Stored data
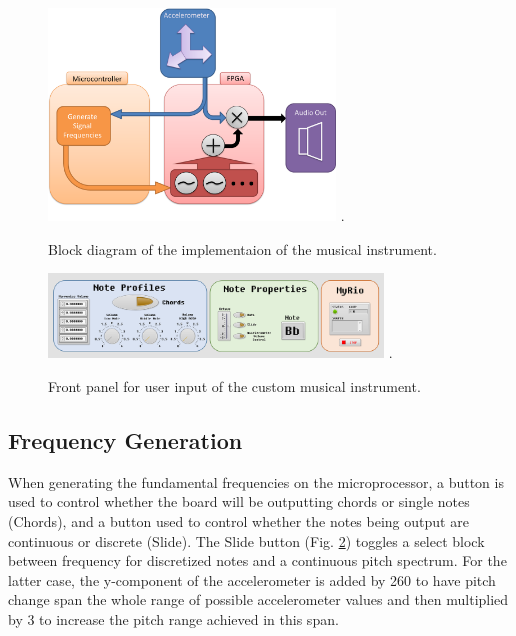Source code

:\begin{figure}[!t]
\centering
\includegraphics[width=3in]{part1blockdiagram.png}
\DeclareGraphicsExtensions.
\caption{Block diagram of the implementaion of the musical instrument.}
\label{fig_p1block}
\end{figure} 

\begin{figure}[!t]
\centering
\includegraphics[width=3.5in]{instrumentfrontpanel.png}
\DeclareGraphicsExtensions.
\caption{Front panel for user input of the custom musical instrument.}
\label{fig_p1front}
\end{figure} 


\subsection{Frequency Generation}

When generating the fundamental frequencies on the microprocessor, a button is used to control whether the board will be outputting chords or single notes (Chords), and a button used to control whether the notes being output are continuous or discrete (Slide).
 The Slide button (Fig. \ref{fig_p1front}) toggles a select block between frequency for discretized notes and a continuous pitch spectrum. For the latter case, the y-component of the accelerometer is added by 260 to have pitch change span the whole range of possible accelerometer values and then multiplied by 3 to increase the pitch range achieved in this span.

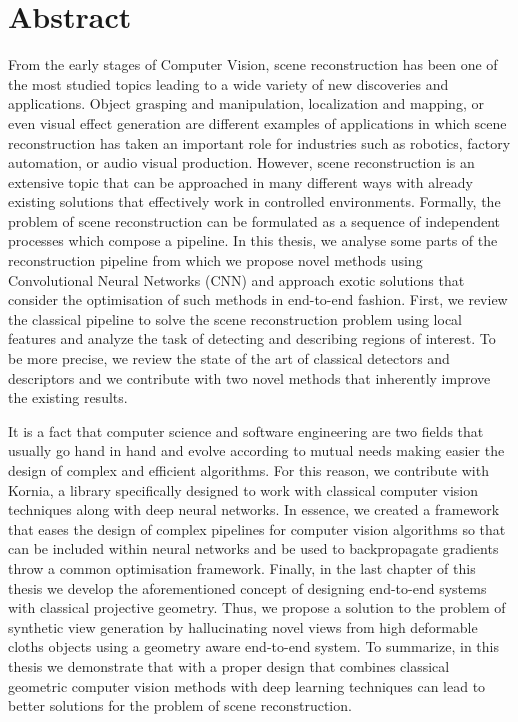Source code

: 


\chapter*{Abstract}

\vspace{-24mm}

From the early stages of Computer Vision, scene reconstruction has been one of the most studied topics leading to a wide variety of new discoveries and applications. Object grasping and manipulation, localization and mapping, or even visual effect generation are different examples of applications in which scene reconstruction has taken an important role for industries such as robotics, factory automation, or audio visual production. However, scene reconstruction is an extensive topic that can be approached in many different ways with already existing solutions that effectively work in controlled environments. Formally, the problem of scene reconstruction can be formulated as a sequence of independent processes which compose a pipeline. In this thesis, we analyse some parts of the reconstruction pipeline from which we propose novel methods using Convolutional Neural Networks (CNN) and approach exotic solutions that consider the optimisation of such methods in end-to-end fashion. First, we review the classical pipeline to solve the scene reconstruction problem using local features and analyze the task of detecting and describing regions of interest. To be more precise, we review the state of the art of classical detectors and descriptors and we contribute with two novel methods that inherently improve the existing results.

It is a fact that computer science and software engineering are two fields that usually go hand in hand and evolve according to mutual needs making easier the design of complex and efficient algorithms. For this reason, we contribute with Kornia, a library specifically designed to work with classical computer vision techniques along with deep neural networks. In essence, we created a framework that eases the design of complex pipelines for computer vision algorithms so that can be included within neural networks and be used to backpropagate gradients throw a common optimisation framework. Finally, in the last chapter of this thesis we develop the aforementioned concept of designing end-to-end systems with classical projective geometry. Thus, we propose a solution to the problem of synthetic view generation by hallucinating novel views from high deformable cloths objects using a geometry aware end-to-end system. To summarize, in this thesis we demonstrate that with a proper design that combines classical geometric computer vision methods with deep learning techniques can lead to better solutions for the problem of scene reconstruction.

- [What is required] Copy out every line above where "musical" is present.

- [Output of the exercise]
\caption{Block diagram of the implementaion of the musical instrument.}
\caption{Front panel for user input of the custom musical instrument.}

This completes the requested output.